_Exercise data:_
════════════════════

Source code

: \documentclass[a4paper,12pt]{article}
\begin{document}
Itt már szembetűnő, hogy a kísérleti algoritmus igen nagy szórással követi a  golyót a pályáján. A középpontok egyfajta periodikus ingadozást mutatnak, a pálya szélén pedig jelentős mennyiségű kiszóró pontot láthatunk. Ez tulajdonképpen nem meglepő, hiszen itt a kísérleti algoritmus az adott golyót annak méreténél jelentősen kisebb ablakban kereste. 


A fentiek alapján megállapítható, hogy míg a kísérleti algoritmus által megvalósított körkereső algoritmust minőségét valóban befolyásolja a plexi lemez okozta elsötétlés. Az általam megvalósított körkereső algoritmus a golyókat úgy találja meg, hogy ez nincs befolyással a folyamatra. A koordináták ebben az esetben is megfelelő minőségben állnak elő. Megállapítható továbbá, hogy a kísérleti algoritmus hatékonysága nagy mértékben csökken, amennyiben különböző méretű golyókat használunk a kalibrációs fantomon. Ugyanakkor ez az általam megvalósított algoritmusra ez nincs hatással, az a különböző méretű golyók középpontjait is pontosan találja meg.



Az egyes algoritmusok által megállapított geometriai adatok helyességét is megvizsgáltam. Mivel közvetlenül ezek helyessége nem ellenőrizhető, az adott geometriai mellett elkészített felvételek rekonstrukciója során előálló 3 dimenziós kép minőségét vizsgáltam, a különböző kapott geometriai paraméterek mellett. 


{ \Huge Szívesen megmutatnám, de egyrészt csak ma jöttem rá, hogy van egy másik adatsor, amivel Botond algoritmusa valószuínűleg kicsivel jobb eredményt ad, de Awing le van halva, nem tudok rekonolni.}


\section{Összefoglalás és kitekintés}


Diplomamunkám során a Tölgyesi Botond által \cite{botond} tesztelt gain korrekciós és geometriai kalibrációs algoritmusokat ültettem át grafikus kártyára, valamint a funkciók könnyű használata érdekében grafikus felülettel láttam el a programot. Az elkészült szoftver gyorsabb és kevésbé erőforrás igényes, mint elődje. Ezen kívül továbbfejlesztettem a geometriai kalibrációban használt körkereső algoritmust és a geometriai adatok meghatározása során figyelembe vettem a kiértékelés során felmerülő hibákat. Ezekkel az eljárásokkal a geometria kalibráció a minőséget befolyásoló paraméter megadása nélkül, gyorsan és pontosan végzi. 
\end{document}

════════════════════

Take the entries above and copy out all lines with the string "adott".

Itt már szembetűnő, hogy a kísérleti algoritmus igen nagy szórással követi a  golyót a pályáján. A középpontok egyfajta periodikus ingadozást mutatnak, a pálya szélén pedig jelentős mennyiségű kiszóró pontot láthatunk. Ez tulajdonképpen nem meglepő, hiszen itt a kísérleti algoritmus az adott golyót annak méreténél jelentősen kisebb ablakban kereste. 
Az egyes algoritmusok által megállapított geometriai adatok helyességét is megvizsgáltam. Mivel közvetlenül ezek helyessége nem ellenőrizhető, az adott geometriai mellett elkészített felvételek rekonstrukciója során előálló 3 dimenziós kép minőségét vizsgáltam, a különböző kapott geometriai paraméterek mellett. 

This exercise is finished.